Mirage: Transmitting a Video as a Perceptual Illusion for 50,000X Speedup

The existing communication framework mainly aims at accurate reconstruction of source signals to ensure reliable transmission. However, this signal-level fidelity-oriented design often incurs high communication overhead and system complexity, particularly in video communication scenarios where mainstream frameworks rely on transmitting visual data itself, resulting in significant bandwidth consumption. To address this issue, we propose a visual data-free communication framework, Mirage, for extremely efficient video transmission while preserving semantic information. Mirage decomposes video content into two complementary components: temporal sequence information capturing motion dynamics and spatial appearance representations describing overall visual structure. Temporal information is preserved through video captioning, while key frames are encoded into compact semantic representations for spatial appearance. These representations are transmitted to the receiver, where videos are synthesized using generative video models. Since no raw visual data is transmitted, Mirage is inherently privacy-preserving. Mirage also supports personalized adaptation across deployment scenarios. The sender, network, and receiver can independently impose constraints on semantic representation, transmission, and generation, enabling flexible trade-offs between efficiency, privacy, control, and perceptual quality. Experimental results in video transmission demonstrate that Mirage achieves up to a 50000X data-level compression speedup over raw video transmission, with gains expected to scale with larger video content sizes.
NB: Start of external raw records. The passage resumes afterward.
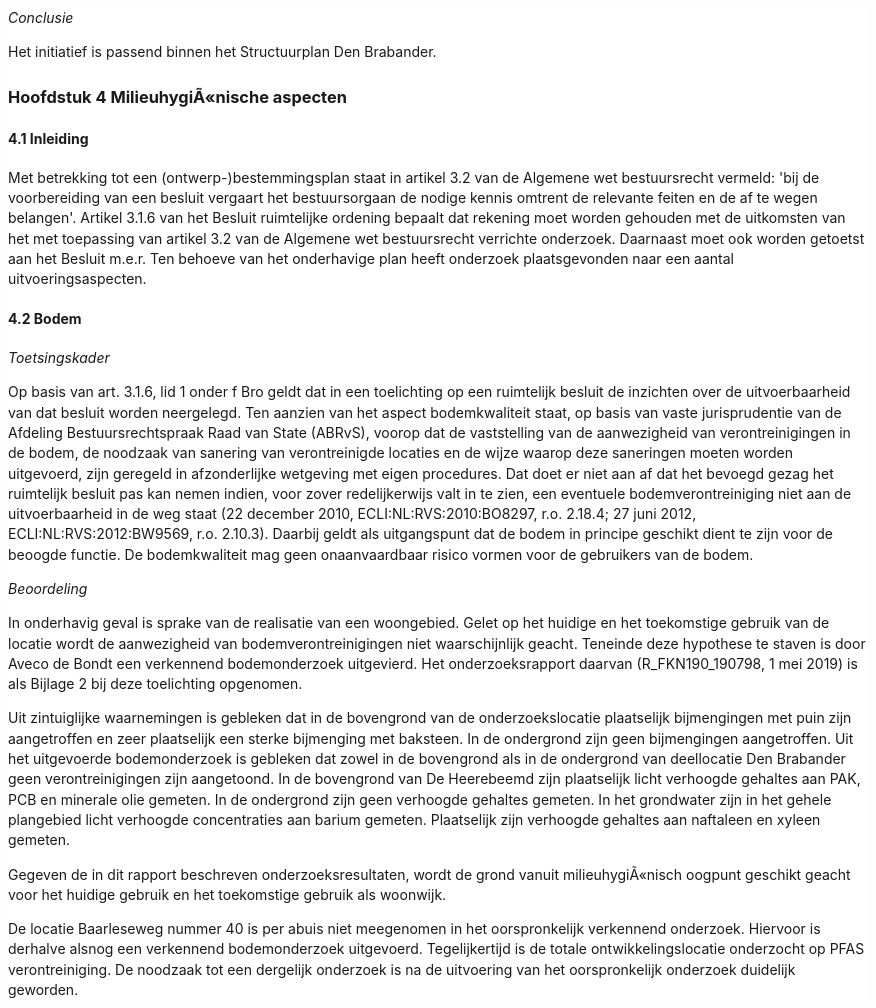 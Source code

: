 *Conclusie*

Het initiatief is passend binnen het Structuurplan Den Brabander.

### Hoofdstuk 4 MilieuhygiÃ«nische aspecten

#### 4\.1 Inleiding

Met betrekking tot een (ontwerp\-)bestemmingsplan staat in artikel 3\.2 van de Algemene wet bestuursrecht vermeld: 'bij de voorbereiding van een besluit vergaart het bestuursorgaan de nodige kennis omtrent de relevante feiten en de af te wegen belangen'. Artikel 3\.1\.6 van het Besluit ruimtelijke ordening bepaalt dat rekening moet worden gehouden met de uitkomsten van het met toepassing van artikel 3\.2 van de Algemene wet bestuursrecht verrichte onderzoek. Daarnaast moet ook worden getoetst aan het Besluit m.e.r. Ten behoeve van het onderhavige plan heeft onderzoek plaatsgevonden naar een aantal uitvoeringsaspecten.

#### 4\.2 Bodem

*Toetsingskader*

Op basis van art. 3\.1\.6, lid 1 onder f Bro geldt dat in een toelichting op een ruimtelijk besluit de inzichten over de uitvoerbaarheid van dat besluit worden neergelegd. Ten aanzien van het aspect bodemkwaliteit staat, op basis van vaste jurisprudentie van de Afdeling Bestuursrechtspraak Raad van State (ABRvS), voorop dat de vaststelling van de aanwezigheid van verontreinigingen in de bodem, de noodzaak van sanering van verontreinigde locaties en de wijze waarop deze saneringen moeten worden uitgevoerd, zijn geregeld in afzonderlijke wetgeving met eigen procedures. Dat doet er niet aan af dat het bevoegd gezag het ruimtelijk besluit pas kan nemen indien, voor zover redelijkerwijs valt in te zien, een eventuele bodemverontreiniging niet aan de uitvoerbaarheid in de weg staat (22 december 2010, ECLI:NL:RVS:2010:BO8297, r.o. 2\.18\.4; 27 juni 2012, ECLI:NL:RVS:2012:BW9569, r.o. 2\.10\.3\). Daarbij geldt als uitgangspunt dat de bodem in principe geschikt dient te zijn voor de beoogde functie. De bodemkwaliteit mag geen onaanvaardbaar risico vormen voor de gebruikers van de bodem.

*Beoordeling*

In onderhavig geval is sprake van de realisatie van een woongebied. Gelet op het huidige en het toekomstige gebruik van de locatie wordt de aanwezigheid van bodemverontreinigingen niet waarschijnlijk geacht. Teneinde deze hypothese te staven is door Aveco de Bondt een verkennend bodemonderzoek uitgevierd. Het onderzoeksrapport daarvan (R\_FKN190\_190798, 1 mei 2019\) is als Bijlage 2 bij deze toelichting opgenomen.

Uit zintuiglijke waarnemingen is gebleken dat in de bovengrond van de onderzoekslocatie plaatselijk bijmengingen met puin zijn aangetroffen en zeer plaatselijk een sterke bijmenging met baksteen. In de ondergrond zijn geen bijmengingen aangetroffen. Uit het uitgevoerde bodemonderzoek is gebleken dat zowel in de bovengrond als in de ondergrond van deellocatie Den Brabander geen verontreinigingen zijn aangetoond. In de bovengrond van De Heerebeemd zijn plaatselijk licht verhoogde gehaltes aan PAK, PCB en minerale olie gemeten. In de ondergrond zijn geen verhoogde gehaltes gemeten. In het grondwater zijn in het gehele plangebied licht verhoogde concentraties aan barium gemeten. Plaatselijk zijn verhoogde gehaltes aan naftaleen en xyleen gemeten.

Gegeven de in dit rapport beschreven onderzoeksresultaten, wordt de grond vanuit milieuhygiÃ«nisch oogpunt geschikt geacht voor het huidige gebruik en het toekomstige gebruik als woonwijk.

De locatie Baarleseweg nummer 40 is per abuis niet meegenomen in het oorspronkelijk verkennend onderzoek. Hiervoor is derhalve alsnog een verkennend bodemonderzoek uitgevoerd. Tegelijkertijd is de totale ontwikkelingslocatie onderzocht op PFAS verontreiniging. De noodzaak tot een dergelijk onderzoek is na de uitvoering van het oorspronkelijk onderzoek duidelijk geworden.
翻译：现有的通信框架主要旨在准确重建源信号以确保可靠传输。然而，这种面向信号级保真度的设计通常会产生较高的通信开销和系统复杂性，尤其是在视频通信场景中，主流框架依赖于传输视觉数据本身，导致显著的带宽消耗。为解决此问题，我们提出了一种无视觉数据的通信框架——Mirage，用于在保留语义信息的同时实现极其高效的视频传输。Mirage将视频内容分解为两个互补的组成部分：捕捉运动动态的时间序列信息和描述整体视觉结构的空间外观表征。时间信息通过视频描述生成得以保留，而关键帧则被编码为紧凑的语义表征以表示空间外观。这些表征被传输至接收端，在那里使用生成式视频模型合成视频。由于不传输原始视觉数据，Mirage本质上具有隐私保护性。Mirage还支持跨部署场景的个性化适配。发送方、网络和接收方可以独立地对语义表征、传输和生成施加约束，从而在效率、隐私、控制力和感知质量之间实现灵活的权衡。视频传输实验结果表明，与原始视频传输相比，Mirage在数据层面实现了高达50000倍的压缩加速，且预计增益将随视频内容规模的增大而提升。